[Opening Data supplied section]

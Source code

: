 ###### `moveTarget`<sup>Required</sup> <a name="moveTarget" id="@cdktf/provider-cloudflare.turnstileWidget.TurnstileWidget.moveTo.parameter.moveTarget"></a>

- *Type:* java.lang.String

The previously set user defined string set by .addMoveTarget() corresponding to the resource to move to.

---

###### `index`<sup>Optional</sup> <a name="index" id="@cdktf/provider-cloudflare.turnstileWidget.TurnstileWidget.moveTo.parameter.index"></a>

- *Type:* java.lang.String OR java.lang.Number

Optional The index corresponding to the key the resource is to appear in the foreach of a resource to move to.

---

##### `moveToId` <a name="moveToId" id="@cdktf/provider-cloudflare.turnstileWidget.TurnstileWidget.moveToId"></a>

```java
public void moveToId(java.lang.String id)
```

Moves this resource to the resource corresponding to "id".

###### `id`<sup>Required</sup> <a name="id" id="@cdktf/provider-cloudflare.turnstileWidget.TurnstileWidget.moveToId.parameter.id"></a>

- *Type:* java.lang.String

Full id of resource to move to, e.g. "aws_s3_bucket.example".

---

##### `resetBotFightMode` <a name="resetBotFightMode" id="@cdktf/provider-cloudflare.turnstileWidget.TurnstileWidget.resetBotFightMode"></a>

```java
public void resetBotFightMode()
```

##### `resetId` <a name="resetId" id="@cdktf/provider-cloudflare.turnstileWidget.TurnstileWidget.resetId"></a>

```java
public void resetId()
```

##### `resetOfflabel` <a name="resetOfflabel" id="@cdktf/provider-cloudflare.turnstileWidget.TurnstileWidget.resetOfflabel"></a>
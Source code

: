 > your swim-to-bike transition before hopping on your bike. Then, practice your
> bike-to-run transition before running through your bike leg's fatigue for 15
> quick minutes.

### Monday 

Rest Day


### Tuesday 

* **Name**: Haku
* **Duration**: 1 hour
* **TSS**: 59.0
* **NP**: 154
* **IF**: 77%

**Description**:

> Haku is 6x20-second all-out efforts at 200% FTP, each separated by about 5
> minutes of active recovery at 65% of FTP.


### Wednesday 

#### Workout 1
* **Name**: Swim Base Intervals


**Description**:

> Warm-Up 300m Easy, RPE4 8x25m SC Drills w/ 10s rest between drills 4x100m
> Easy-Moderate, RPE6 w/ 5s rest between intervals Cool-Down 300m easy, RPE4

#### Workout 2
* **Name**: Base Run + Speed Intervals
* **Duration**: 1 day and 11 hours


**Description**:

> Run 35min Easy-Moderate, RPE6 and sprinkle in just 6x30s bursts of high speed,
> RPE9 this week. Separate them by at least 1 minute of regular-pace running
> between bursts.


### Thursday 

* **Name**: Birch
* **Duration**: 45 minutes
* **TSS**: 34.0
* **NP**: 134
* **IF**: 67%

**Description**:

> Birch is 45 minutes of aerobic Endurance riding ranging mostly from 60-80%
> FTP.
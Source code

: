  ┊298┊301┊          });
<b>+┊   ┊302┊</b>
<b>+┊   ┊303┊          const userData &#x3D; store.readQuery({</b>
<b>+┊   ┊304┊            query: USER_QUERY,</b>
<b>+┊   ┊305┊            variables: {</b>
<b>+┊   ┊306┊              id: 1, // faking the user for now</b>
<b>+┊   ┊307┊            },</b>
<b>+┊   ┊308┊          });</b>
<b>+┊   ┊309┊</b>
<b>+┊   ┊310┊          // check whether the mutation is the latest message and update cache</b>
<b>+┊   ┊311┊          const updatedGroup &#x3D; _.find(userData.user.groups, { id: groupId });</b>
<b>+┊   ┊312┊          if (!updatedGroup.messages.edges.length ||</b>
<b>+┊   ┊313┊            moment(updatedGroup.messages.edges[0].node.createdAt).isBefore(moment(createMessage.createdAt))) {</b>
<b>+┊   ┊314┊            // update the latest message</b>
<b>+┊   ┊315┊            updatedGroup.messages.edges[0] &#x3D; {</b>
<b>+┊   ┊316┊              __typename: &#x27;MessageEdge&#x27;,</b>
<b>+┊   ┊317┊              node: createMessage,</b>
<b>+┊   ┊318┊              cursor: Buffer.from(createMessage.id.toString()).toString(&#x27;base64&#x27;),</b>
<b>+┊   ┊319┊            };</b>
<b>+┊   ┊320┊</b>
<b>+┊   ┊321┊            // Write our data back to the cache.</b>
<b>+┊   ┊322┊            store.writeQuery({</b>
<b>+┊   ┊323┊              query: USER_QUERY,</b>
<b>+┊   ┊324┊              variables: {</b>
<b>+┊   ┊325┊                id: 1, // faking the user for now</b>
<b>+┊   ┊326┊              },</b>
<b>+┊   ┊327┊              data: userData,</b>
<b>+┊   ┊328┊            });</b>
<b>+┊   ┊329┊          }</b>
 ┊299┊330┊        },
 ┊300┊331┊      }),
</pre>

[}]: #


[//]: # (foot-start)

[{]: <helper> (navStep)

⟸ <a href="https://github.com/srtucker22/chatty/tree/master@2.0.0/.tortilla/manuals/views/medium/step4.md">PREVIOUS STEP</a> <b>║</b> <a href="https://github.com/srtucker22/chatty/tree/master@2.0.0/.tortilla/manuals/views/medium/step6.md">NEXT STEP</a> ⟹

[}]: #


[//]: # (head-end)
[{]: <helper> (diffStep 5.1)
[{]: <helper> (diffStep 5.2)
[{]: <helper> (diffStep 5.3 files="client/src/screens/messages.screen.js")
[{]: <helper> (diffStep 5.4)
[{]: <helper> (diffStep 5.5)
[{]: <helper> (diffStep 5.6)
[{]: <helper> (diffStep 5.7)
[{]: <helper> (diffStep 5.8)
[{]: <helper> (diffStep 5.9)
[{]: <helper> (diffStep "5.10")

[Closing Data supplied section]

Task description:
Count up the lines of the listing in which the word "lang" occurs, then state that number by itself.

Completed exercise:
4